求人誌でよく見る「スタッフ」「キャスト」「クルー」の意味の違いとは?

「『事務スタッフ』募集」「『キャスト』急募」「あなたも『クルー』になりませんか?」……。

アルバイト情報誌や転職情報誌といった求人誌でよく見る「スタッフ」「キャスト」「クルー」という言葉。

これらの言葉には、意味の違いがあるのでしょうか?


求人誌でよく見る「スタッフ」「キャスト」「クルー」の意味の違いとは?

「クルー」になろうかな


「スタッフ」の意味とは?

まずは、それぞれの言葉の本来の意味の確認から。

「スタッフ」を英語で表現すると staff 。日本語にすると”業務を担当する人物”といった意味になります。

「スタッフ」の本来の意味
  • “業務を担当する人物”

アルバイト情報誌や転職情報誌では「従業員」の代わりに用いられることが多いカタカナ語で、「事務スタッフ」や「ホールスタッフ」「営業スタッフ」「編集スタッフ」などのように職種の後に続けて使われます。

「キャスト」の意味とは?

「キャスト」は英語で cast 。本来は演劇などで用いられる言葉で、日本語では”(演劇などの)配役”という意味を持ちます。

「キャスト」の本来の意味
  • “(演劇などの)配役”

テーマパークやアミューズメント施設、(ナイトワークの)飲食店の従業員などに対して、「キャスト」という言葉が用いられることが多いようです。

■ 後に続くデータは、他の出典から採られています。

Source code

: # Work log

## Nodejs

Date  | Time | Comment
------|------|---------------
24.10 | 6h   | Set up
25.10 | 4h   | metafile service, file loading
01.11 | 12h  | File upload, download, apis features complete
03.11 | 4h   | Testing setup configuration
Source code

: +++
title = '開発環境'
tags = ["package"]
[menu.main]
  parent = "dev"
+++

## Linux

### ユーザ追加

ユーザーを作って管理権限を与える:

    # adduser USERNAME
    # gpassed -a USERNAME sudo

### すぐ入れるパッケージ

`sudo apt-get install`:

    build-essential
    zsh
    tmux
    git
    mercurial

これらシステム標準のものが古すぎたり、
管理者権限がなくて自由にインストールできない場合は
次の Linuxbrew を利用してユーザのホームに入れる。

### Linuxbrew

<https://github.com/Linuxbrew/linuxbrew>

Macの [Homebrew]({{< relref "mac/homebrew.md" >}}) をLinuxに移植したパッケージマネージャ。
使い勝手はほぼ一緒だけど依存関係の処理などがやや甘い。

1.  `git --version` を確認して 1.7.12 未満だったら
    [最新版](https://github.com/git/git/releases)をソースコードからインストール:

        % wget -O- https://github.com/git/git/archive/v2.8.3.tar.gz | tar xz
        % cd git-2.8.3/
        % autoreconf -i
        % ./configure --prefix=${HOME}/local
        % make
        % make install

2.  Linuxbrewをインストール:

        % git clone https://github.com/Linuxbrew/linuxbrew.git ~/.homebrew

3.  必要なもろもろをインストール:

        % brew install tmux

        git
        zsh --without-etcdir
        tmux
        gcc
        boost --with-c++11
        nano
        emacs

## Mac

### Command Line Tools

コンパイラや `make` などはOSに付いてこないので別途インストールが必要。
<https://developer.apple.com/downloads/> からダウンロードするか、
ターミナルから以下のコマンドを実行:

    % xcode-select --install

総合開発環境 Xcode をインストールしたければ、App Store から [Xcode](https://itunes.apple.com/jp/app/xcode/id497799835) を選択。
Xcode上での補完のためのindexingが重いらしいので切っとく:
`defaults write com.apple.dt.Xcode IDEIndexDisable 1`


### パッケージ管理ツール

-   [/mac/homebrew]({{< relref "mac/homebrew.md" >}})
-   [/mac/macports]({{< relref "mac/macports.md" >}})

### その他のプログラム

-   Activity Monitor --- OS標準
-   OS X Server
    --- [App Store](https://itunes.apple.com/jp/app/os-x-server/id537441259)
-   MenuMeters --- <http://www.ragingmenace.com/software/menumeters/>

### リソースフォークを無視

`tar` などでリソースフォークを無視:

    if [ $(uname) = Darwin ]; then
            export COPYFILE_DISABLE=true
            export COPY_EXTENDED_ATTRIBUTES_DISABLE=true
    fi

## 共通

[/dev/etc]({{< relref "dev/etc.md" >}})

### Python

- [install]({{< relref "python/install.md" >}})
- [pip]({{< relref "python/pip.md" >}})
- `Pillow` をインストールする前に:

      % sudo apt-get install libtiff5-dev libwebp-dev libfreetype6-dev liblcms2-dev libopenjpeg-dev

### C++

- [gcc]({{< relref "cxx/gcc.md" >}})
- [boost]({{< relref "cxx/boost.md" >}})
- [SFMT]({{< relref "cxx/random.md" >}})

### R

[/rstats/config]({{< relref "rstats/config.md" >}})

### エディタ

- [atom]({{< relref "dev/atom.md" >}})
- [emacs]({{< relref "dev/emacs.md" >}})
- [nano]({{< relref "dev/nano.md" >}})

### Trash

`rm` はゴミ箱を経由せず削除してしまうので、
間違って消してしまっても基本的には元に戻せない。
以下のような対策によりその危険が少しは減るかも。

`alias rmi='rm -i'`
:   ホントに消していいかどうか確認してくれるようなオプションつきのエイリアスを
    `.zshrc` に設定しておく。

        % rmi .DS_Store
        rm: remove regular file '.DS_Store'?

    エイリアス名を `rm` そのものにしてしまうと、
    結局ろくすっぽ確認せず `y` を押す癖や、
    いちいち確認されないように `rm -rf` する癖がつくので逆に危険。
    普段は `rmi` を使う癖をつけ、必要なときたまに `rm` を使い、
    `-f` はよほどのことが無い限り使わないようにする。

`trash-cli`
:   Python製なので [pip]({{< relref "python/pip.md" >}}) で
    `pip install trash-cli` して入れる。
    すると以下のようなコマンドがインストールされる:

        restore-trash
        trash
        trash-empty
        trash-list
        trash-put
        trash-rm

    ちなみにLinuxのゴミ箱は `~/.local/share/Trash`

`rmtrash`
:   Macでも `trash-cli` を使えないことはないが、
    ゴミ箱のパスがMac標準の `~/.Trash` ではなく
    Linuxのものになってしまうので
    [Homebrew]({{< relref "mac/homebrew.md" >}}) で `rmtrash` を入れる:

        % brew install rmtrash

ちなみに、日本で従業員に対し「キャスト」という言葉を使うことが浸透したのは、ディズニーランドの影響なのだとか(ディズニーランドはお客を「ゲスト」と呼びはじめたことでも知られますね)。

「クルー」の意味とは?

「クルー」は英語の crew に由来する言葉。本来は”(船などの)乗組員”などの意味を持ちます。

「クルー」の本来の意味
  • “(船などの)乗組員”

「クルー」は、「スタッフ」同様にアルバイト情報誌や転職情報誌では「従業員」の代わりに用いられることが多く、販売業や接客業をはじめ、様々な業界・業種の求人募集で使われるカタカナ語です。

大企業ではマクドナルドがアルバイト・パートのことを「クルー」と呼びます。

求人誌で「スタッフ」「キャスト」「クルー」の言葉が使われる理由

「スタッフ」「キャスト」「クルー」の言葉は、主にアルバイト情報誌や転職情報誌といった求人誌でよく見かける言葉です。カタカナ語を使う目的は、主に職業や職種のイメージを向上させること。

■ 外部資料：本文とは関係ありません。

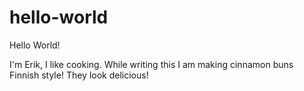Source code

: # hello-world

Hello World!

I'm Erik, I like cooking. While writing this I am making cinnamon buns Finnish style! They look delicious!
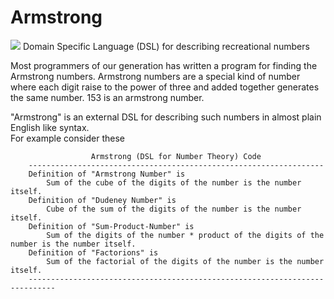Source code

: Armstrong
=========
<img src="pic.twitter.com/Yj6fqyb11p"/></img>
Domain Specific Language (DSL) for describing recreational numbers 

Most programmers of our generation has written a program for finding the Armstrong numbers. 
Armstrong numbers are a special kind of number where each digit raise to the power of three 
and added together generates the same number. 153 is an armstrong number. 

"Armstrong" is an external DSL for describing such numbers in almost plain English like syntax.  
For example consider these 

                      Armstrong (DSL for Number Theory) Code
		------------------------------------------------------------------
		Definition of "Armstrong Number" is 
			Sum of the cube of the digits of the number is the number itself.
		Definition of "Dudeney Number" is 
			Cube of the sum of the digits of the number is the number itself.
	    Definition of "Sum-Product-Number" is 
			Sum of the digits of the number * product of the digits of the number is the number itself.
		Definition of "Factorions" is 
			Sum of the factorial of the digits of the number is the number itself.
		----------------------------------------------------------------------------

募集をする側にとっては、「『作業員』募集」「『従業員』急募」「あなたも『販売員』になりませんか?」などのように日本語を用いて募集をかけるよりも、「『スタッフ』募集」「『キャスト』急募」「あなたも『クルー』になりませんか?」といったカタカナ語で表記し募集をした方が、なんとなく見栄えがいいものになります。

そして、求人に応募をする側もカタカナ語に弱いのも事実。

こういったカタカナ語を用いることは、職業や職種のイメージを向上させ、結果的に求人の応募数を増やすことにつながるのです。

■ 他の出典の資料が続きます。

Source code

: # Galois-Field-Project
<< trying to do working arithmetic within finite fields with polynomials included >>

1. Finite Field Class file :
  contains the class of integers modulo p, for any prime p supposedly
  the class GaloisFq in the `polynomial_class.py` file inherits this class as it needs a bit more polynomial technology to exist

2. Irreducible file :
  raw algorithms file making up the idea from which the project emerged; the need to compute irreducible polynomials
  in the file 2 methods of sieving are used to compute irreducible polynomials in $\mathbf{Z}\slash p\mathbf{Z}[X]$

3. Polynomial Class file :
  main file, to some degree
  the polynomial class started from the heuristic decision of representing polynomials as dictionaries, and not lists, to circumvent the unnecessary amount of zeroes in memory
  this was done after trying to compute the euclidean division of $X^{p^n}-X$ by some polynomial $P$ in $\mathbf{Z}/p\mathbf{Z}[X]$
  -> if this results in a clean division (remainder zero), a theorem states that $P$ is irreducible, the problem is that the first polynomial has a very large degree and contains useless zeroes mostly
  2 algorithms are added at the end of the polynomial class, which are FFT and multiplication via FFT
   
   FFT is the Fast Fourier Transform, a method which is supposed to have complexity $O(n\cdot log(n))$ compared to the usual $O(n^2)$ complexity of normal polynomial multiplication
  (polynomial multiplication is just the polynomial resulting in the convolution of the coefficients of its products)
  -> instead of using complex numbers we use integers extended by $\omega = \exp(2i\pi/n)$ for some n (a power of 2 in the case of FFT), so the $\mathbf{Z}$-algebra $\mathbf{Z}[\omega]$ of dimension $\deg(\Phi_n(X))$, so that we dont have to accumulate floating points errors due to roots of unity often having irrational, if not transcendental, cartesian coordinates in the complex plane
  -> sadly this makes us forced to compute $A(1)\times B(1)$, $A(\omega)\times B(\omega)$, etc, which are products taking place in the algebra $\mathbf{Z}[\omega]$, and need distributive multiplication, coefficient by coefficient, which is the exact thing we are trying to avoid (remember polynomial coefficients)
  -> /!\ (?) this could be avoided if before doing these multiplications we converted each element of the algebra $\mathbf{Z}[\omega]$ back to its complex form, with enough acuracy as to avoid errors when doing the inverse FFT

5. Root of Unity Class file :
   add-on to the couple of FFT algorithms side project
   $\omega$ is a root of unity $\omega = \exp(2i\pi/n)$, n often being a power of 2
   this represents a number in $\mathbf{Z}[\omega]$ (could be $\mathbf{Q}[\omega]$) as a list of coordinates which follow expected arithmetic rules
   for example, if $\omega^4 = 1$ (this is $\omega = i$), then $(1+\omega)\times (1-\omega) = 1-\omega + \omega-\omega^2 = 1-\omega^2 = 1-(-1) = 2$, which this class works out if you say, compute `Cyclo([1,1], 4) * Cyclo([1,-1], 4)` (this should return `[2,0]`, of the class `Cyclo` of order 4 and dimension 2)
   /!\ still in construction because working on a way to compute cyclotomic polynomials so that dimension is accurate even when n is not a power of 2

「スタッフ」「キャスト」「クルー」は自由度が高い言葉

アルバイト情報誌や転職情報誌といった求人誌で用いられている「スタッフ」「キャスト」「クルー」の言葉には明確な意味の違いはなく、それぞれの言葉がかなりの自由度を持って使われている印象を受けます。

ほとんどのケースにおいて、求人誌に募集をする側の主観に基づいて使い分けられていると言ってもよいでしょう。

以上、「スタッフ」「キャスト」「クルー」の意味についての説明でした。参考になれば幸いです。

※本記事は2016年6月時点の情報を元に執筆されたものです。あらかじめご了承ください。